Esta actitud es análoga (y con frecuencia superpuesta) a la de quienes, pese a llevar una existencia ordenadamente burguesa (casados, dos hijos inscritos en colegios concertados, incluso puede que religiosos), apoyan todas las reivindicaciones de las tiorras abortistas, de los gays, lesbianas, bisexuales, transexuales, okupas y perroflautas de toda laya. Leen con aprobación las columnas de Juan José Millás y Almudena Grandes y son sociológicamente de izquierdas, a todos los efectos. Votan consecuentemente PSOE o IU, al menos en las generales. (ERC en Cataluña.) No son, en un noventa por ciento o más, homosexuales, ni viven de ningún subsidio, ni posiblemente hayan jamás abortado o presionado para que lo haga su pareja.

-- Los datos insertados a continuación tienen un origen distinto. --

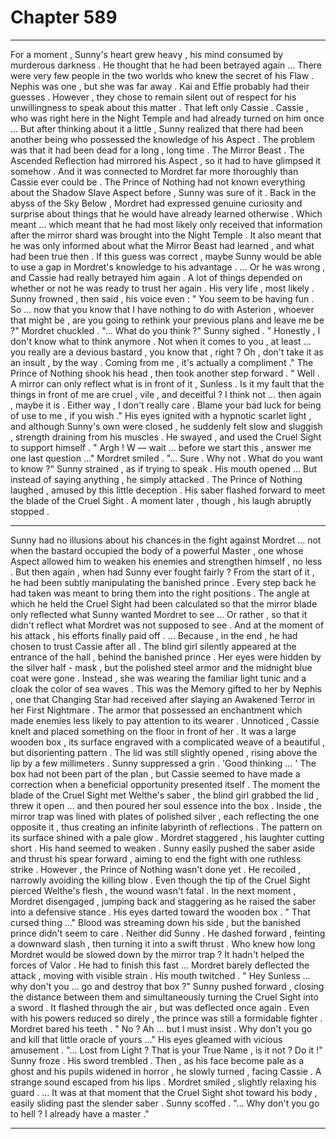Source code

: 
# Chapter 589


---

For a moment , Sunny's heart grew heavy , his mind consumed by murderous darkness . He thought that he had been betrayed again …
There were very few people in the two worlds who knew the secret of his Flaw . Nephis was one , but she was far away . Kai and Effie probably had their guesses . However , they chose to remain silent out of respect for his unwillingness to speak about this matter .
That left only Cassie .
Cassie , who was right here in the Night Temple and had already turned on him once …
But after thinking about it a little , Sunny realized that there had been another being who possessed the knowledge of his Aspect . The problem was that it had been dead for a long , long time .
The Mirror Beast .
The Ascended Reflection had mirrored his Aspect , so it had to have glimpsed it somehow . And it was connected to Mordret far more thoroughly than Cassie ever could be .
The Prince of Nothing had not known everything about the Shadow Slave Aspect before , Sunny was sure of it . Back in the abyss of the Sky Below , Mordret had expressed genuine curiosity and surprise about things that he would have already learned otherwise .
Which meant … which meant that he had most likely only received that information after the mirror shard was brought into the Night Temple . It also meant that he was only informed about what the Mirror Beast had learned , and what had been true then . If this guess was correct , maybe Sunny would be able to use a gap in Mordret's knowledge to his advantage .
… Or he was wrong , and Cassie had really betrayed him again .
A lot of things depended on whether or not he was ready to trust her again . His very life , most likely .
Sunny frowned , then said , his voice even :
" You seem to be having fun . So … now that you know that I have nothing to do with Asterion , whoever that might be , are you going to rethink your previous plans and leave me be ?"
Mordret chuckled .
"... What do you think ?"
Sunny sighed .
" Honestly , I don't know what to think anymore . Not when it comes to you , at least … you really are a devious bastard , you know that , right ? Oh , don't take it as an insult , by the way . Coming from me , it's actually a compliment ."
The Prince of Nothing shook his head , then took another step forward .
" Well . A mirror can only reflect what is in front of it , Sunless . Is it my fault that the things in front of me are cruel , vile , and deceitful ? I think not … then again , maybe it is . Either way , I don't really care . Blame your bad luck for being of use to me , if you wish ."
His eyes ignited with a hypnotic scarlet light , and although Sunny's own were closed , he suddenly felt slow and sluggish , strength draining from his muscles . He swayed , and used the Cruel Sight to support himself .
" Argh ! W — wait … before we start this , answer me one last question …"
Mordret smiled .
"... Sure . Why not . What do you want to know ?"
Sunny strained , as if trying to speak . His mouth opened …
But instead of saying anything , he simply attacked .
The Prince of Nothing laughed , amused by this little deception . His saber flashed forward to meet the blade of the Cruel Sight .
A moment later , though , his laugh abruptly stopped .
***
Sunny had no illusions about his chances in the fight against Mordret … not when the bastard occupied the body of a powerful Master , one whose Aspect allowed him to weaken his enemies and strengthen himself , no less .
But then again , when had Sunny ever fought fairly ?
From the start of it , he had been subtly manipulating the banished prince . Every step back he had taken was meant to bring them into the right positions . The angle at which he held the Cruel Sight had been calculated so that the mirror blade only reflected what Sunny wanted Mordret to see …
Or rather , so that it didn't reflect what Mordret was not supposed to see .
And at the moment of his attack , his efforts finally paid off .
… Because , in the end , he had chosen to trust Cassie after all .
The blind girl silently appeared at the entrance of the hall , behind the banished prince . Her eyes were hidden by the silver half - mask , but the polished steel armor and the midnight blue coat were gone . Instead , she was wearing the familiar light tunic and a cloak the color of sea waves .
This was the Memory gifted to her by Nephis , one that Changing Star had received after slaying an Awakened Terror in her First Nightmare . The armor that possessed an enchantment which made enemies less likely to pay attention to its wearer .
Unnoticed , Cassie knelt and placed something on the floor in front of her .
It was a large wooden box , its surface engraved with a complicated weave of a beautiful , but disorienting pattern . The lid was still slightly opened , rising above the lip by a few millimeters .
Sunny suppressed a grin .
'Good thinking … '
The box had not been part of the plan , but Cassie seemed to have made a correction when a beneficial opportunity presented itself .
The moment the blade of the Cruel Sight met Welthe's saber , the blind girl grabbed the lid , threw it open … and then poured her soul essence into the box .
Inside , the mirror trap was lined with plates of polished silver , each reflecting the one opposite it , thus creating an infinite labyrinth of reflections . The pattern on its surface shined with a pale glow .
Mordret staggered , his laughter cutting short . His hand seemed to weaken .
Sunny easily pushed the saber aside and thrust his spear forward , aiming to end the fight with one ruthless strike . However , the Prince of Nothing wasn't done yet .
He recoiled , narrowly avoiding the killing blow . Even though the tip of the Cruel Sight pierced Welthe's flesh , the wound wasn't fatal . In the next moment , Mordret disengaged , jumping back and staggering as he raised the saber into a defensive stance . His eyes darted toward the wooden box .
" That cursed thing …"
Blood was streaming down his side , but the banished prince didn't seem to care .
Neither did Sunny . He dashed forward , feinting a downward slash , then turning it into a swift thrust . Who knew how long Mordret would be slowed down by the mirror trap ? It hadn't helped the forces of Valor . He had to finish this fast …
Mordret barely deflected the attack , moving with visible strain . His mouth twitched .
" Hey Sunless … why don't you … go and destroy that box ?"
Sunny pushed forward , closing the distance between them and simultaneously turning the Cruel Sight into a sword . It flashed through the air , but was deflected once again . Even with his powers reduced so direly , the prince was still a formidable fighter .
Mordret bared his teeth .
" No ? Ah ... but I must insist . Why don't you go and kill that little oracle of yours …"
His eyes gleamed with vicious amusement .
"... Lost from Light ? That is your True Name , is it not ? Do it !"
Sunny froze . His sword trembled .
Then , as his face become pale as a ghost and his pupils widened in horror , he slowly turned , facing Cassie . A strange sound escaped from his lips .
Mordret smiled , slightly relaxing his guard .
… It was at that moment that the Cruel Sight shot toward his body , easily sliding past the slender saber .
Sunny scoffed .
"... Why don't you go to hell ? I already have a master ."

---

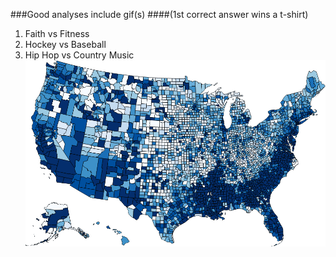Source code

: ###Good analyses include gif(s)
####(1st correct answer wins a t-shirt)
1.  Faith vs Fitness
2.  Hockey vs Baseball
3.  Hip Hop vs Country Music  
![](https://raw.githubusercontent.com/blehman/d3_meetup_map/master/imgs/choropleth_gif.gif)

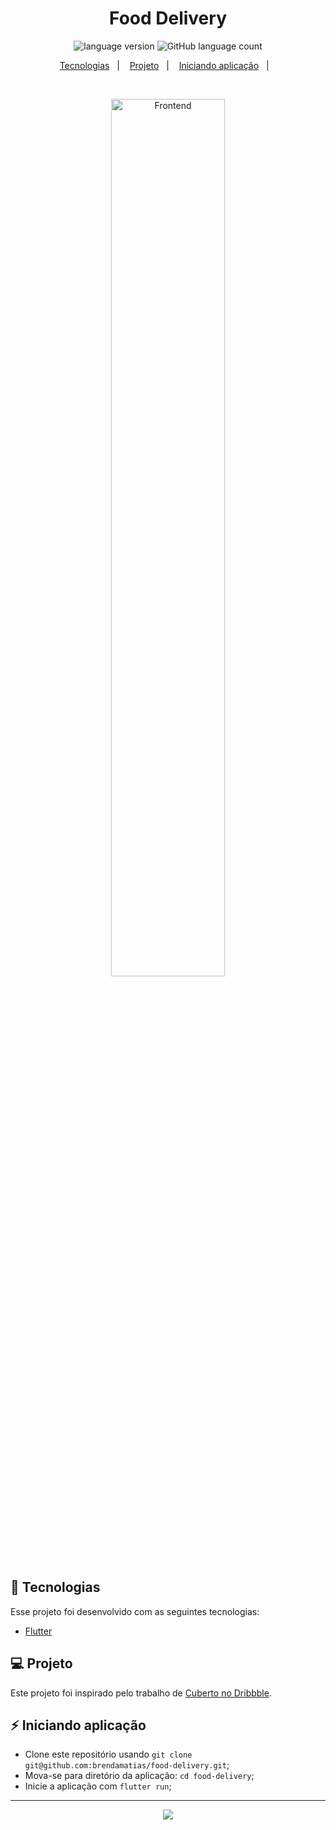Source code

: <h1 align="center">
    Food Delivery
</h1>

<p align="center">
  <img alt="language version" src="https://img.shields.io/badge/Flutter-v_1.12.13-339933?logo=flutter">
  <img alt="GitHub language count" src="https://img.shields.io/github/languages/count/brendamatias/food_delivery">
</p>

<p align="center">
  <a href="#rocket-tecnologias">Tecnologias</a>&nbsp;&nbsp;&nbsp;|&nbsp;&nbsp;&nbsp;
  <a href="#-projeto">Projeto</a>&nbsp;&nbsp;&nbsp;|&nbsp;&nbsp;&nbsp;
  <a href="#-iniciando-aplicação">Iniciando aplicação</a>&nbsp;&nbsp;&nbsp;|&nbsp;&nbsp;&nbsp;
</p>

<br>

<p align="center">
  <img alt="Frontend" src=".github/food-delivery.png" width="60%">
</p>

## :rocket: Tecnologias

Esse projeto foi desenvolvido com as seguintes tecnologias:

- [Flutter](https://flutter.dev/)

## 💻 Projeto

Este projeto foi inspirado pelo trabalho de [Cuberto no Dribbble](https://dribbble.com/shots/5647953-Food-Delivery-App/attachments).

## :zap: Iniciando aplicação

- Clone este repositório usando `git clone git@github.com:brendamatias/food-delivery.git`;
- Mova-se para diretório da aplicação: `cd food-delivery`;
- Inicie a aplicação com `flutter run`;

---

<p align="center">
  <a alt="Brenda" href="https://www.linkedin.com/in/brenda-matias/">
    <img src="https://img.shields.io/badge/LinkedIn-Brenda_Matias-0077B5?logo=linkedin"/>
  </a>
</p>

Consumen vino de reserva, leen novelas de Paul Auster y ven películas de Woody Allen. Son personas sensibles, acomodadas y "de orden", como se decía antes, aunque ellos por supuesto rechazarían con horror lo último.
Son, en definitiva, personas que reproducen con obediencia de empollones el discurso que se espera de ellas. Se oponen a la cadena perpetua, defienden el aborto más o menos libre, les preocupa el crecimiento de la "ultraderecha" (que en España lleva décadas sin tener representación parlamentaria) y el cambio climático... Están pensando incluso en comprarse un coche híbrido para contribuir a reducir las emisiones de CO2. Piensan lo que toda persona decente y cultivada debería pensar; según El País, claro. Y según sus profesores del instituto y la universidad. Son un triunfo del adoctrinamiento masivo que la izquierda ha llevado a cabo desde el 68. Son los toyotaflautas.
Irónicamente, son también la refutación viviente de la epistemología marxista, según la cual los burgueses piensan necesariamente como burgueses y los proletarios como proletarios. En realidad, que esto nunca ha sido así ya lo ejemplificaban los propios Marx y Engels, que tenían cualquier origen excepto obrero.
Conviene, con todo, rebatir la autocomplaciente explicación que los sedicentes progresistas ofrecen de su adscripción ideológica, en cuanto se olvidan del materialismo histórico, que es la mayor parte del día. A ellos les gusta creer que sus opiniones son el resultado de una educación superior a la media. Como rezaba una pancarta de una manifestación izquierdista, contraria a algún gobierno del PP: "A votar se va leído". Sin embargo, basta pasearse un poco por las redes sociales para comprobar que la ortografía debe ser puro fascismo, dada la forma en que la pisotea nuestra izquierda.
En realidad, la cultura de izquierdas se caracteriza por su carácter endogámico, autárquico. El progre, en el mejor de los casos, lee a Antonio Machado, pero no a Manuel Machado; a José Luis Sampedro, no a Carlos Rodríguez Braun; a Ian Gibson, no a Pío Moa; a John K. Galbraith, no a Thomas Sowell; a Bertrand Russell, no a G. K. Chesterton... Insisto, esto en el mejor de los casos: lo más habitual es que el Día del Libro se compre algún volumen de monólogos de Buenafuente, que también le da caña a la derecha y eso.
Tampoco pretendo sugerir que la derecha sociológica esté mucho más documentada, ni menos aún que tenga la obligación masoquista de leer las gansadas de Michael Moore. Después de todo, el día dura sólo veinticuatro horas; no hay más remedio que seleccionar. Pero cuando todo tu entorno mediático y educativo te conduce abrumadoramente a elegir a Russell y no a Chesterton, lo más probable es que empieces por el primero. Pues bien, el progresista es aquel buen chico que se queda ahí, obedientemente.